KK apparently made it hard to get around the park so patrons would have to walk past vendors, had lousy summer hours, lousy way into park, didn’t keep up the equipment, cut some girl’s feet off with shoddy eqpt., and had a bad financial structure to start with, not counting well run competitors.
This reporter seems to just be shilling for the GOP and making stuff up.
parsy, who says this is how GOP urban legends get started
Does that other park have exactly the same operating costs?
If not then a minimum wage increase could sink one and not the other.
No. This is silly. You can’t do a billion an hour or $100 per hour. That is outside the pricing structure. Going up a few percent is within a pricing structure.
But to ask a question I always end up asking, if the employer doesn’t pay the employee enough to cover basic living costs, who ends up picking up the tab?
parsy, who says “look in the mirror”
if both have the same minwage laws, then minwage laws aren’t the problem. If one park is over-leveraged, then they would have less elasticity. Or, if management were overpaid, then they could have problems.
From my research, there were other problems besides minwages, which were not mentioned anywhere I saw as the problem, or even a problem.
But don’t believe me, or the reporter. Google “Kentucky Kingdom financial” and read some of the articles and the blog replies. Apparently, KK even brought in some cheap Mexican illegal labor. Plus Six Flags had a bankruptcy.
Do a little googling and don’t just take the reporter’s word for this.

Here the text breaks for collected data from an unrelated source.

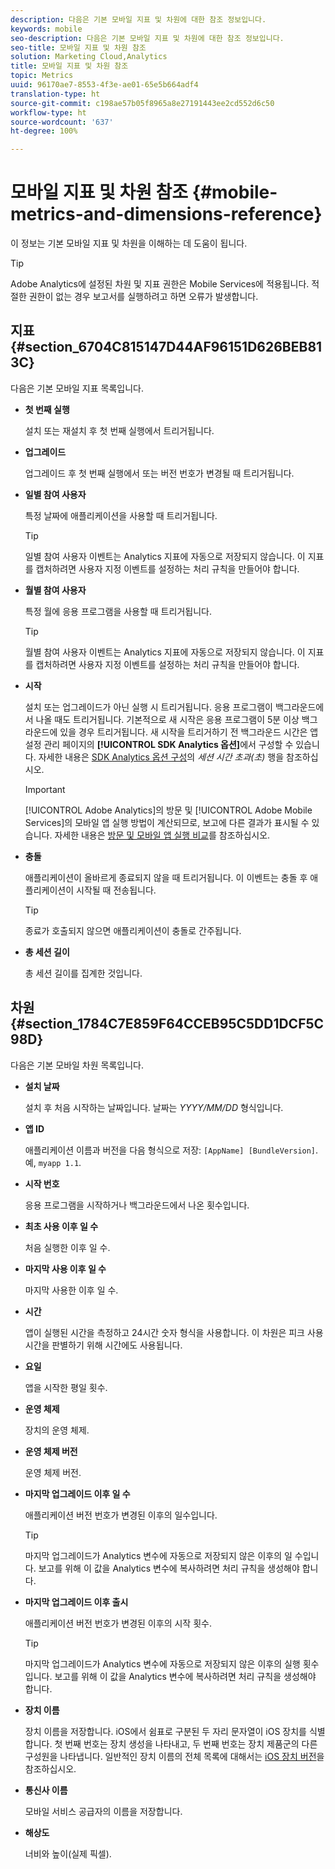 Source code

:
 ```yaml
---
description: 다음은 기본 모바일 지표 및 차원에 대한 참조 정보입니다.
keywords: mobile
seo-description: 다음은 기본 모바일 지표 및 차원에 대한 참조 정보입니다.
seo-title: 모바일 지표 및 차원 참조
solution: Marketing Cloud,Analytics
title: 모바일 지표 및 차원 참조
topic: Metrics
uuid: 96170ae7-8553-4f3e-ae01-65e5b664adf4
translation-type: ht
source-git-commit: c198ae57b05f8965a8e27191443ee2cd552d6c50
workflow-type: ht
source-wordcount: '637'
ht-degree: 100%

---
```



# 모바일 지표 및 차원 참조 {#mobile-metrics-and-dimensions-reference}

이 정보는 기본 모바일 지표 및 차원을 이해하는 데 도움이 됩니다.

>[!TIP]
>
>Adobe Analytics에 설정된 차원 및 지표 권한은 Mobile Services에 적용됩니다. 적절한 권한이 없는 경우 보고서를 실행하려고 하면 오류가 발생합니다.

## 지표 {#section_6704C815147D44AF96151D626BEB813C}

다음은 기본 모바일 지표 목록입니다.

* **첫 번째 실행**

   설치 또는 재설치 후 첫 번째 실행에서 트리거됩니다.

* **업그레이드**

   업그레이드 후 첫 번째 실행에서 또는 버전 번호가 변경될 때 트리거됩니다.

* **일별 참여 사용자**

   특정 날짜에 애플리케이션을 사용할 때 트리거됩니다.

   >[!TIP]
   >
   >일별 참여 사용자 이벤트는 Analytics 지표에 자동으로 저장되지 않습니다. 이 지표를 캡처하려면 사용자 지정 이벤트를 설정하는 처리 규칙을 만들어야 합니다.

* **월별 참여 사용자**

   특정 월에 응용 프로그램을 사용할 때 트리거됩니다.

   >[!TIP]
   >월별 참여 사용자 이벤트는 Analytics 지표에 자동으로 저장되지 않습니다. 이 지표를 캡처하려면 사용자 지정 이벤트를 설정하는 처리 규칙을 만들어야 합니다.

* **시작**

   설치 또는 업그레이드가 아닌 실행 시 트리거됩니다. 응용 프로그램이 백그라운드에서 나올 때도 트리거됩니다. 기본적으로 새 시작은 응용 프로그램이 5분 이상 백그라운드에 있을 경우 트리거됩니다. 새 시작을 트리거하기 전 백그라운드 시간은 앱 설정 관리 페이지의 **[!UICONTROL SDK Analytics 옵션]**&#x200B;에서 구성할 수 있습니다. 자세한 내용은 [SDK Analytics 옵션 구성](/help/using/c-manage-app-settings/c-mob-confg-app/t-config-analytics/t-config-analytics.md)의 *세션 시간 초과(초)* 행을 참조하십시오.

   >[!IMPORTANT]
   >[!UICONTROL Adobe Analytics]의 방문 및 [!UICONTROL Adobe Mobile Services]의 모바일 앱 실행 방법이 계산되므로, 보고에 다른 결과가 표시될 수 있습니다. 자세한 내용은 [방문 및 모바일 앱 실행 비교](https://helpx.adobe.com/kr/analytics/kb/compare-visits-and-mobile-app-launches.html)를 참조하십시오.

* **충돌**

   애플리케이션이 올바르게 종료되지 않을 때 트리거됩니다. 이 이벤트는 충돌 후 애플리케이션이 시작될 때 전송됩니다.

   >[!TIP]
   >종료가 호출되지 않으면 애플리케이션이 충돌로 간주됩니다.

* **총 세션 길이**

   총 세션 길이를 집계한 것입니다.

## 차원 {#section_1784C7E859F64CCEB95C5DD1DCF5C98D}

다음은 기본 모바일 차원 목록입니다.

* **설치 날짜**

   설치 후 처음 시작하는 날짜입니다. 날짜는 *YYYY/MM/DD* 형식입니다.

* **앱 ID**

   애플리케이션 이름과 버전을 다음 형식으로 저장: `[AppName] [BundleVersion]`. 예, `myapp 1.1`.

* **시작 번호**

   응용 프로그램을 시작하거나 백그라운드에서 나온 횟수입니다.

* **최초 사용 이후 일 수**

   처음 실행한 이후 일 수.

* **마지막 사용 이후 일 수**

   마지막 사용한 이후 일 수.

* **시간**

   앱이 실행된 시간을 측정하고 24시간 숫자 형식을 사용합니다. 이 차원은 피크 사용 시간을 판별하기 위해 시간에도 사용됩니다.

* **요일**

   앱을 시작한 평일 횟수.

* **운영 체제**

   장치의 운영 체제.

* **운영 체제 버전**

   운영 체제 버전.

* **마지막 업그레이드 이후 일 수**

   애플리케이션 버전 번호가 변경된 이후의 일수입니다.

   >[!TIP]
   >
   >마지막 업그레이드가 Analytics 변수에 자동으로 저장되지 않은 이후의 일 수입니다. 보고를 위해 이 값을 Analytics 변수에 복사하려면 처리 규칙을 생성해야 합니다.

* **마지막 업그레이드 이후 출시**

   애플리케이션 버전 번호가 변경된 이후의 시작 횟수.

   >[!TIP]
   >
   >마지막 업그레이드가 Analytics 변수에 자동으로 저장되지 않은 이후의 실행 횟수입니다. 보고를 위해 이 값을 Analytics 변수에 복사하려면 처리 규칙을 생성해야 합니다.

* **장치 이름**

   장치 이름을 저장합니다. iOS에서 쉼표로 구분된 두 자리 문자열이 iOS 장치를 식별합니다. 첫 번째 번호는 장치 생성을 나타내고, 두 번째 번호는 장치 제품군의 다른 구성원을 나타냅니다. 일반적인 장치 이름의 전체 목록에 대해서는 [iOS 장치 버전](/help/ios/reference/device-versions.md)을 참조하십시오.

* **통신사 이름**

   모바일 서비스 공급자의 이름을 저장합니다.

* **해상도**

   너비와 높이(실제 픽셀).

parsy, who thinks the guy is intellectually dishonest
parsy, who thinks the guy is intellectually dishonest
wow parsy, you spring up everywhere and you know NOTHING about which you post....the minimum wage law is one of the most destructive to employment laws ever passed. Do your self a favor, determine what it started at and figure out, year by year, what an increase in pay it guaranteed to the most unemployable, uneducated, lazy, inept, or just plain young and inexperienced among the job seekers.....you will be amazed at the percentage increase they have received over the years...amazed!!!
I have been carping about the minwage stuff for a decade or so on FR. Here is a good link on minwage with both pros and cons.
http://en.wikipedia.org/wiki/Minimum_wage
The studies are what are interesting. The basic idea was that minwages cost jobs. I don’t think so. I think the impact on demand is worse. I think that affects jobs more.
Ask yourself a simple question. If an employee, at $7.25 per hour can not afford food or a place to live or medical care, who picks up the difference? (Hint:taxpayers)
That link will give you a few studies which back up my theory.